When the appeal came up for hearing, learned counsels appearing in the matter recorded a consent order to have the appeal disposed off by written submissions. I have considered the written submissions and further re-evaluated the case that was before the trial court. It is the submission of the Respondent that since the appellant had not spent any money on repairs she is not entitled to any refund. It is argued that if the Appellant's insurers wanted to claim a refund of what they spent to repair the damaged motor vehicle then it should have applied to be enjoined as a Plaintiff which they failed. The appellant on the other hand, faulted the decision of the trial Magistrate on the basis that the Respondent had not controverted her claim. It is argued that the Respondent was wholly to blame for the accident hence he should have been made to pay for it. She said that she presented satisfactory evidence to prove how much she paid and that the evidence was never challenged. The appellant further attacked the trial court's holding that she could not be paid expenses incurred by her insurers. She urged this court to apply the principle of subrogation. In his judgment, the trial Magistrate found that the appellant did not incur a cent to repair her motor vehicle since the same was paid for by her insurers. He also went ahead to state that it is her insurers who should have filed the claim. With great respect, the learned Principal Magistrate fell into error when he dismissed the Appellant's action. He misapprehended the application of the principle of subrogation in an insurance contract. It is not a must for the insurer to be enjoined in the action as a party. In the treatise of K.I.Laibuta: Principles of Commercial Law at page 254 lines 24-35 the author states in part as follows:
“In a contract of indemnity, an insurer who indemnifies his insured against the loss incurred in consequence of the happening of the risk insured may be subrogated to insured person's rights against a third party whose negligence caused the loss.

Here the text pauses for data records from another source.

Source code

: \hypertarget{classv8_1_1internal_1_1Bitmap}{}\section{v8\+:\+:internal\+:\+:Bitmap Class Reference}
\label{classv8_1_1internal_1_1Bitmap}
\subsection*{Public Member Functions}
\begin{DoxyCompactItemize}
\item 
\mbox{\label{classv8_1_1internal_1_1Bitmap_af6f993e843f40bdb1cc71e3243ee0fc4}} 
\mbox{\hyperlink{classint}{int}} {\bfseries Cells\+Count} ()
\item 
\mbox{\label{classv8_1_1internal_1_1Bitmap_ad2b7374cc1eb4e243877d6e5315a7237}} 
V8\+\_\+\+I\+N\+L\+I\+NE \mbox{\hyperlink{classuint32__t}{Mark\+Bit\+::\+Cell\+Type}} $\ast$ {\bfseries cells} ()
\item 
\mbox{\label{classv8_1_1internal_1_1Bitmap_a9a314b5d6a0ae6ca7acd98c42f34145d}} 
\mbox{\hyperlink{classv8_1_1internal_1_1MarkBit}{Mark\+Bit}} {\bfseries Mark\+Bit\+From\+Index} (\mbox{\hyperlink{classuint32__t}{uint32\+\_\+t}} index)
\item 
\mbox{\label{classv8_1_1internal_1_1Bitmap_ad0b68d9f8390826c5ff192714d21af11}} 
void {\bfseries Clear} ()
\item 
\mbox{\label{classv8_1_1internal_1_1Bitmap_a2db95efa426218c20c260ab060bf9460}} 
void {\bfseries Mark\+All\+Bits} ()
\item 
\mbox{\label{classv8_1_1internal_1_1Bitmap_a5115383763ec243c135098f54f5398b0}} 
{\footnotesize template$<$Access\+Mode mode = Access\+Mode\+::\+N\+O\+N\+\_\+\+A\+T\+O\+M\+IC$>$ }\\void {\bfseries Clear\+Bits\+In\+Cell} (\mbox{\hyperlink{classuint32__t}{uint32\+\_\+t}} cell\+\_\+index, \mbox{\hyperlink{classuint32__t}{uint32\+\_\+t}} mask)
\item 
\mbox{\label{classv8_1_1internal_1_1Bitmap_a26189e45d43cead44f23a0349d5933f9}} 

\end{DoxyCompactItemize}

Having compensated the insured, the insurer is entitled to take advantage of and enforce any legal or equitable rights and remedies that insured has or might have enforced against such third party whether in contract or in tort. To enforce such rights, the insurer brings the action in the NAME OF THE INSURED who must lend his name in return of an undertaking that he will not be personally liable for costs in the action. The insurer is said to “step into the shoes” (stands in the place of the insured) and is subrogated to his rights. Subrogation is the substitution of one person for another so that the person substituted succeeds to and assumes the rights of the other.”
The learned Principal magistrate in his judgment at page 13 line 3 further stated in part as follows:
“It is surprising that PW2 claims the repairs cost of Ksh.263,867. 40 yet he is not the co-plaintiff.”
PW2 is John Kinuthia Kariuki, the claims officer, Corporate Insurance Co. It is therefore apparent that the trial Magistrate erred when he misapplied the principle of subrogation to dismiss the appellant's claim. For the above reason, I find this appeal to be well found. It is allowed as prayed. Consequently, the order dismissing the claim for Kshs.263,867. 40 is set aside and is substituted with an order entering judgment for the aforesaid sum. The appellant is awarded costs of the appeal and the suit.
Dated, Signed and delivered this 16th day of December 2013.
J.K.SERGON
JUDGE
- In open Court in the presence of Githinji holding brief for Kamau for Appellant.
- N/A for Mahinda for Respondent but with leave.